Pelaku berinisial AE alias Anton Popay (38), warga Kampung Koto, Kelurahan Gurun Laweh, Kecamatan Nanggalo, Kota Padang. Ia ditangkap pada Selasa (23/6/2026) sekitar pukul 11.45 WIB di Jalan Jhoni Anwar, kawasan Simpang Lamun Ombak, Kecamatan Padang Utara.
Kapolsek Nanggalo, Iptu Muhammad Fariz mengatakan penangkapan tersebut merupakan bagian dari Operasi Tumpas Bandar Singgalang 2026 yang tengah digencarkan guna menekan angka penyalahgunaan dan peredaran narkotika di wilayah hukum Polsek Nanggalo.
Kasus itu ditangani berdasarkan Laporan Polisi Nomor LP/A/1/VI/2026/SPKT/POLSEK NANGGALO/POLRESTA PADANG/POLDA SUMATERA BARAT tertanggal 23 Juni 2026.
“Dari tangan terduga pelaku, petugas mengamankan satu paket kecil yang diduga narkotika jenis sabu dibungkus menggunakan plastik klip bening,” ungkapnya.
Ia menjelaskan, penangkapan bermula dari penyelidikan yang dilakukan tim opsnal Polsek Nanggalo di bawah pimpinan Kanit Reskrim Ipda Hendra Annedi Anwar.
Dalam kegiatan tersebut, petugas melakukan pemantauan terhadap sejumlah lokasi dan orang yang diduga terlibat dalam aktivitas
penyalahgunaan narkotika.
Sekitar pukul 11.00 WIB, petugas melihat seorang pria dengan gerak-gerik mencurigakan yang diduga membawa dan menguasai narkotika tanpa izin.

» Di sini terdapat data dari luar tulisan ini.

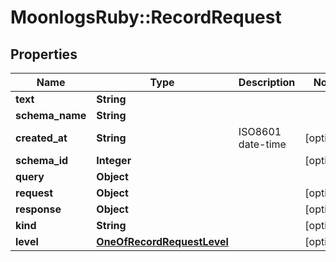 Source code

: # MoonlogsRuby::RecordRequest

## Properties
Name | Type | Description | Notes
------------ | ------------- | ------------- | -------------
**text** | **String** |  | 
**schema_name** | **String** |  | 
**created_at** | **String** | ISO8601 date-time | [optional] 
**schema_id** | **Integer** |  | [optional] 
**query** | **Object** |  | 
**request** | **Object** |  | [optional] 
**response** | **Object** |  | [optional] 
**kind** | **String** |  | [optional] 
**level** | [**OneOfRecordRequestLevel**](OneOfRecordRequestLevel.md) |  | [optional] 

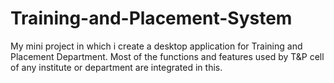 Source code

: # Training-and-Placement-System
My mini project in which i create a desktop application for Training and Placement Department. Most of the functions and features used
by T&P cell of any institute or department are integrated in this.
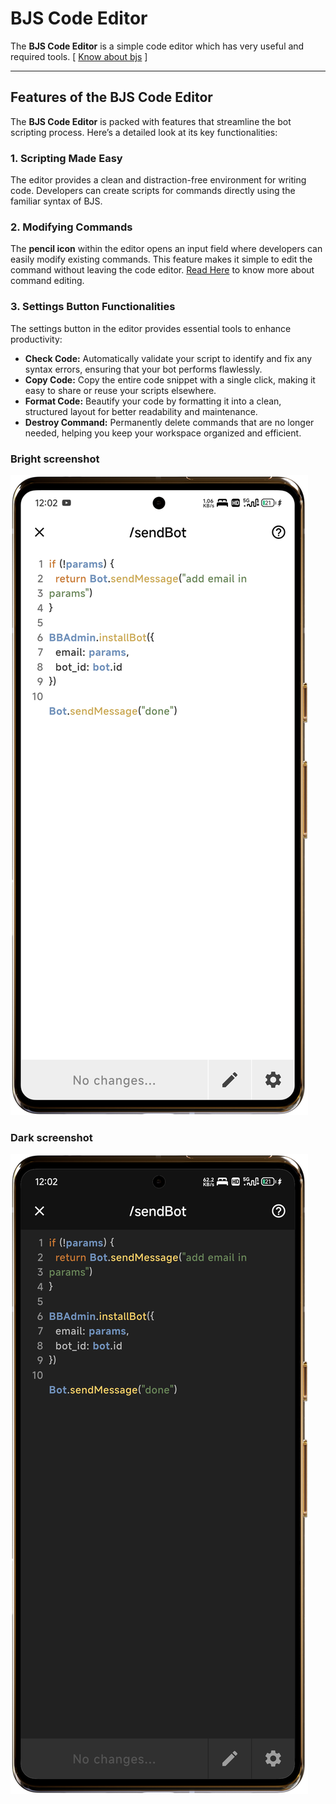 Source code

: # BJS Code Editor

The **BJS Code Editor** is a simple code editor which has very useful and required tools. [ [Know about bjs](/bjs) ]

---

## Features of the BJS Code Editor  

The **BJS Code Editor** is packed with features that streamline the bot scripting process. Here’s a detailed look at its key functionalities:  

### 1. Scripting Made Easy  
The editor provides a clean and distraction-free environment for writing code. Developers can create scripts for commands directly using the familiar syntax of BJS.  

### 2. Modifying Commands  
The **pencil icon** within the editor opens an input field where developers can easily modify existing commands. This feature makes it simple to edit the command without leaving the code editor.
[Read Here](/commands) to know more about command editing.

### 3. Settings Button Functionalities  
The settings button in the editor provides essential tools to enhance productivity:  
- **Check Code:** Automatically validate your script to identify and fix any syntax errors, ensuring that your bot performs flawlessly.  
- **Copy Code:** Copy the entire code snippet with a single click, making it easy to share or reuse your scripts elsewhere.  
- **Format Code:** Beautify your code by formatting it into a clean, structured layout for better readability and maintenance.  
- **Destroy Command:** Permanently delete commands that are no longer needed, helping you keep your workspace organized and efficient.

### Bright screenshot 
![editor-bright](/.gitbook/assets/code-editor-bright.png) 

### Dark screenshot 
![editor-dark](/.gitbook/assets/code-editor-dark.png)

Tim kemudian melakukan pembuntutan terhadap terduga pelaku hingga kawasan lampu merah Simpang Lamun Ombak.
Setelah memastikan target, petugas langsung bergerak melakukan penangkapan. “Saat dilakukan penggeledahan, petugas menemukan satu paket kecil yang diduga berisi sabu di kantong celana sebelah kanan pelaku,” terangnya.

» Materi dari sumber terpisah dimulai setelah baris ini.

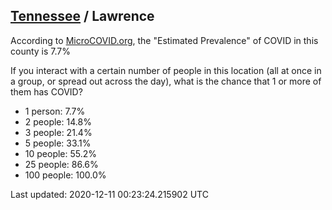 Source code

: 
## [Tennessee](/united-states/tennessee) / Lawrence

According to [MicroCOVID.org](http://microcovid.org),
the "Estimated Prevalence" of COVID in this county is 7.7%

If you interact with a certain number of people in this location
(all at once in a group, or spread out across the day), what is the chance that
1 or more of them has COVID?

- 1 person: 7.7%
- 2 people: 14.8%
- 3 people: 21.4%
- 5 people: 33.1%
- 10 people: 55.2%
- 25 people: 86.6%
- 100 people: 100.0%

Last updated: 2020-12-11 00:23:24.215902 UTC

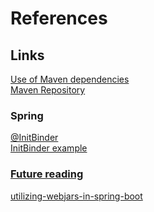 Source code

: # References
## Links
<a href="http://www.webjars.org/documentation#springboot">Use of Maven dependencies</a><br />
<a href="https://mvnrepository.com/">Maven Repository</a> <br />

### Spring
<a href="https://docs.spring.io/spring-framework/docs/current/javadoc-api/org/springframework/web/bind/annotation/InitBinder.html">@InitBinder</a><br />
<a href="https://www.concretepage.com/spring/spring-mvc/spring-mvc-validator-with-initbinder-webdatabinder-registercustomeditor-example">InitBinder example

### Future reading
<a href="https://spring.io/blog/2014/01/03/utilizing-webjars-in-spring-boot">utilizing-webjars-in-spring-boot</a><br />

Dari hasil pemeriksaan awal, AE mengakui barang tersebut miliknya. Polisi juga mengungkap fakta bahwa pelaku masih menjalani masa pembebasan bersyarat dengan sisa waktu sekitar dua tahun dua bulan.
“Terduga pelaku diketahui masih menjalani masa pembebasan bersyarat,” ujarnya.
Saat ini pelaku beserta barang bukti telah diamankan di Mapolsek Nanggalo untuk proses penyidikan lebih lanjut. Pelaku disangkakan melanggar Pasal 114 ayat 1 Undang-Undang Nomor 35 Tahun 2009 tentang Narkotika juncto Pasal 609 ayat 1 huruf a Undang-Undang Nomor 1 Tahun 2023 tentang KUHP.